Work to be completed:
Below are records; reproduce exactly the lines from the one that has "## 아이템 55 DOM 계층 구조 이해하기" through the one that has "- 타입스크립트에서 클래스에", ends included, and nothing more.

Source material:
⁂

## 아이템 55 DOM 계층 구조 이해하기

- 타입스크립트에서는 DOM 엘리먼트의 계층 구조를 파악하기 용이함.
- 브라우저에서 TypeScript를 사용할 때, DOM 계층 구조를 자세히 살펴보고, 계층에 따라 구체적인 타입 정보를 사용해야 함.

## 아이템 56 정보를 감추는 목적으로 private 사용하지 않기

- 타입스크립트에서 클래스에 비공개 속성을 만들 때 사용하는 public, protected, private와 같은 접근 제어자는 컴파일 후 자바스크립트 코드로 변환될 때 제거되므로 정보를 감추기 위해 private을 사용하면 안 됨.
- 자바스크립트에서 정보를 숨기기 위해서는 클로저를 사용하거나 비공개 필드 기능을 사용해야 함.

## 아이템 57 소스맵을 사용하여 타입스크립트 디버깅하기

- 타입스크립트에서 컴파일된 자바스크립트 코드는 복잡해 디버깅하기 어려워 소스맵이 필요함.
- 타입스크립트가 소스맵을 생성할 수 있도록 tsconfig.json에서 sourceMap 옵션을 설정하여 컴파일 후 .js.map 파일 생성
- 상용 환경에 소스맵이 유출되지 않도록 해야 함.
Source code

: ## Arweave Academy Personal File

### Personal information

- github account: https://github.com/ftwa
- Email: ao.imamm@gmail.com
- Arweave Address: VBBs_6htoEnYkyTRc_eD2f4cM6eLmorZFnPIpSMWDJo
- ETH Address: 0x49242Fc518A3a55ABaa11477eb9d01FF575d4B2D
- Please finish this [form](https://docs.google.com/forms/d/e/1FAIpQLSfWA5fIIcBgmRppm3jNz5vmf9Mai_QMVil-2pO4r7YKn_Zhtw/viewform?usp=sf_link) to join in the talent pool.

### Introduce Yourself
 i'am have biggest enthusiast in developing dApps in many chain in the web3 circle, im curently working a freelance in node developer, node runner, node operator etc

⁂

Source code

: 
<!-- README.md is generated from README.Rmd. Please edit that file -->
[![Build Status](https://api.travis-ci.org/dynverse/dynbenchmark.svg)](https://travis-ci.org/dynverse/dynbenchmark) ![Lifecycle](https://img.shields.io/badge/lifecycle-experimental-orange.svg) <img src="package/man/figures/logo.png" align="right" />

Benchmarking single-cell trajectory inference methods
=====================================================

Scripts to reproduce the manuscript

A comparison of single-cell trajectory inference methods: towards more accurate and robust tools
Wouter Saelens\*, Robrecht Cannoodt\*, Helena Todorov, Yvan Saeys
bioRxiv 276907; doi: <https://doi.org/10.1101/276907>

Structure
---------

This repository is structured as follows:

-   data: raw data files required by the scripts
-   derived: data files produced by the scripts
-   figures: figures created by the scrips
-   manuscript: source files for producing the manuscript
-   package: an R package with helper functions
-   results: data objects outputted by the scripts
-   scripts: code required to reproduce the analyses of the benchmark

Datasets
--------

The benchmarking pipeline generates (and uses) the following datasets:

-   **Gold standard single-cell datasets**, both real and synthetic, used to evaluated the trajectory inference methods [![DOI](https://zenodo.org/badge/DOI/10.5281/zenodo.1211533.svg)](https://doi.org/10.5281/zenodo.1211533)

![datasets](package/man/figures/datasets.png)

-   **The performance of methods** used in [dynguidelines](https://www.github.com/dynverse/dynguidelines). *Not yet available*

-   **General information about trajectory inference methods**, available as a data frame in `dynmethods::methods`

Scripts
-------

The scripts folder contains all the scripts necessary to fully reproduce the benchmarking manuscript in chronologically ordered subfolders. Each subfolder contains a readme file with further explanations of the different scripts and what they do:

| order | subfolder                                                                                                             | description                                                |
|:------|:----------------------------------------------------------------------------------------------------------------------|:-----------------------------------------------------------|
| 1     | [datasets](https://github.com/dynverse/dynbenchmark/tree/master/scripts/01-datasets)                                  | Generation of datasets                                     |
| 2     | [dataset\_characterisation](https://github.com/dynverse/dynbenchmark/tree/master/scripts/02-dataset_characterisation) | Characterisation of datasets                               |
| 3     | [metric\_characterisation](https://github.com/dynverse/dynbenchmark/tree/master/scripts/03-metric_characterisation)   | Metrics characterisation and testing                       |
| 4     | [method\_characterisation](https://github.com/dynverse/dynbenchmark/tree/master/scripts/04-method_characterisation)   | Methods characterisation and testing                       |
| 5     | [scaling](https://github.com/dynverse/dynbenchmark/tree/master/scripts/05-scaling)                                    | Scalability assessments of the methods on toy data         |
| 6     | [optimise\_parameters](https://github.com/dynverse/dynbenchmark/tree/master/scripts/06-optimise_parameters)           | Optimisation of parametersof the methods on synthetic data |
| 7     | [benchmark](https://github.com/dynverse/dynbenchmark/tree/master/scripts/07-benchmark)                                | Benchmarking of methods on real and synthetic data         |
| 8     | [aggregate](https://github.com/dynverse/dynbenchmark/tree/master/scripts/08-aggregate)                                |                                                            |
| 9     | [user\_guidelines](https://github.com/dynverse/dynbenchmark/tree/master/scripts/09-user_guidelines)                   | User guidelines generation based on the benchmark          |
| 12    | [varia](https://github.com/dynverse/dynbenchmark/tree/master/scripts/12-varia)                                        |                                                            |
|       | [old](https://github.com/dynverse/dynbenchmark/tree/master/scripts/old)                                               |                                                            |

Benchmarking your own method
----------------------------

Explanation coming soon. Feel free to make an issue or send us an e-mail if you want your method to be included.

⁂

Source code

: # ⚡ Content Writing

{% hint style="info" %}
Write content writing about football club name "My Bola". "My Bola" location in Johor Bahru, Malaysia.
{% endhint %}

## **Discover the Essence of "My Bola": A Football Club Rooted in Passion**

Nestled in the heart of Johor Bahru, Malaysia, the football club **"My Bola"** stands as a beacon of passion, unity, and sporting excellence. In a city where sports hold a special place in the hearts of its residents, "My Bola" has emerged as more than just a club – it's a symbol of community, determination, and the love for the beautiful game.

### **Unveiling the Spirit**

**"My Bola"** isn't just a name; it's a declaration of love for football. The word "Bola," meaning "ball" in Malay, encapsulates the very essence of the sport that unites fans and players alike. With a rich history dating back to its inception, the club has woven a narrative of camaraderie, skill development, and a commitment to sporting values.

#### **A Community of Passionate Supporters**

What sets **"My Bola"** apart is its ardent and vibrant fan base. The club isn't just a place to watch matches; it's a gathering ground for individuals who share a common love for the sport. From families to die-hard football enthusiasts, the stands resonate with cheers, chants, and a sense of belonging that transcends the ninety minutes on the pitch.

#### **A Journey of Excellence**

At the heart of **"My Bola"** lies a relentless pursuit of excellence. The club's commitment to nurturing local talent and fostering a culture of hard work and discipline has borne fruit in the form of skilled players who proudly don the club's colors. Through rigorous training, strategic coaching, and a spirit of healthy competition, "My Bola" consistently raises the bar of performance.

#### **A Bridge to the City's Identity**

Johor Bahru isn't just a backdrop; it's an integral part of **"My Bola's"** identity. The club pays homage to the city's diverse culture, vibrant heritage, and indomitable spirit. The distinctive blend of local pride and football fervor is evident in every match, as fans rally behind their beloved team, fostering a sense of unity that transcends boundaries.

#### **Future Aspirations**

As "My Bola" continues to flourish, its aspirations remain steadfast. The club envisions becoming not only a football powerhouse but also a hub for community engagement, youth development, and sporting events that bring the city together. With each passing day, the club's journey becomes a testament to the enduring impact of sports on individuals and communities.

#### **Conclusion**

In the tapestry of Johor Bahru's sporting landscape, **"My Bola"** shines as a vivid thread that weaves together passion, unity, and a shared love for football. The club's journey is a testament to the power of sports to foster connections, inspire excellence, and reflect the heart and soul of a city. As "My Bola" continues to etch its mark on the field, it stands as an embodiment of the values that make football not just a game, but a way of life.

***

⁂

Reply:
## 아이템 55 DOM 계층 구조 이해하기

- 타입스크립트에서는 DOM 엘리먼트의 계층 구조를 파악하기 용이함.
- 브라우저에서 TypeScript를 사용할 때, DOM 계층 구조를 자세히 살펴보고, 계층에 따라 구체적인 타입 정보를 사용해야 함.

## 아이템 56 정보를 감추는 목적으로 private 사용하지 않기

- 타입스크립트에서 클래스에 비공개 속성을 만들 때 사용하는 public, protected, private와 같은 접근 제어자는 컴파일 후 자바스크립트 코드로 변환될 때 제거되므로 정보를 감추기 위해 private을 사용하면 안 됨.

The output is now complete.